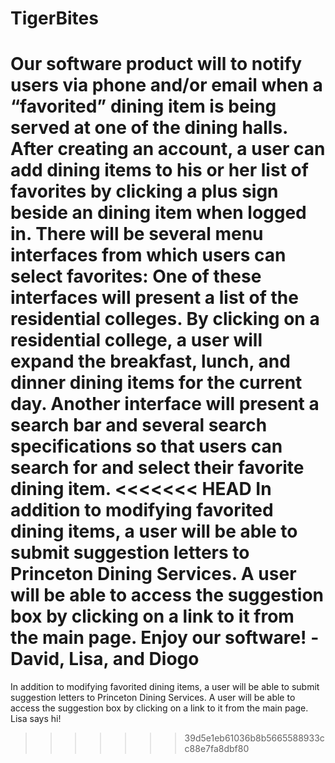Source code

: TigerBites
==========
Our software product will to notify users via phone and/or email when a “favorited” dining item is being served at one of the dining halls.  After creating an account, a user can add dining items to his or her list of favorites by clicking a plus sign beside an dining item when logged in.  There will be several menu interfaces from which users can select favorites:
One of these interfaces will present a list of the residential colleges.  By clicking on a residential college, a user will expand the breakfast, lunch, and dinner dining items for the current day.
Another interface will present a search bar and several search specifications so that users can search for and select their favorite dining item.
<<<<<<< HEAD
In addition to modifying favorited dining items, a user will be able to submit suggestion letters to Princeton Dining Services.  A user will be able to access the suggestion box by clicking on a link to it from the main page. Enjoy our software! -David, Lisa, and Diogo
=======
In addition to modifying favorited dining items, a user will be able to submit suggestion letters to Princeton Dining Services.  A user will be able to access the suggestion box by clicking on a link to it from the main page.
Lisa says hi!
>>>>>>> 39d5e1eb61036b8b5665588933cc88e7fa8dbf80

» **Your goal**: Read through the entries above and copy each line that has the string "Lisa" in it.

» **Result of this exercise**:
In addition to modifying favorited dining items, a user will be able to submit suggestion letters to Princeton Dining Services.  A user will be able to access the suggestion box by clicking on a link to it from the main page. Enjoy our software! -David, Lisa, and Diogo
Lisa says hi!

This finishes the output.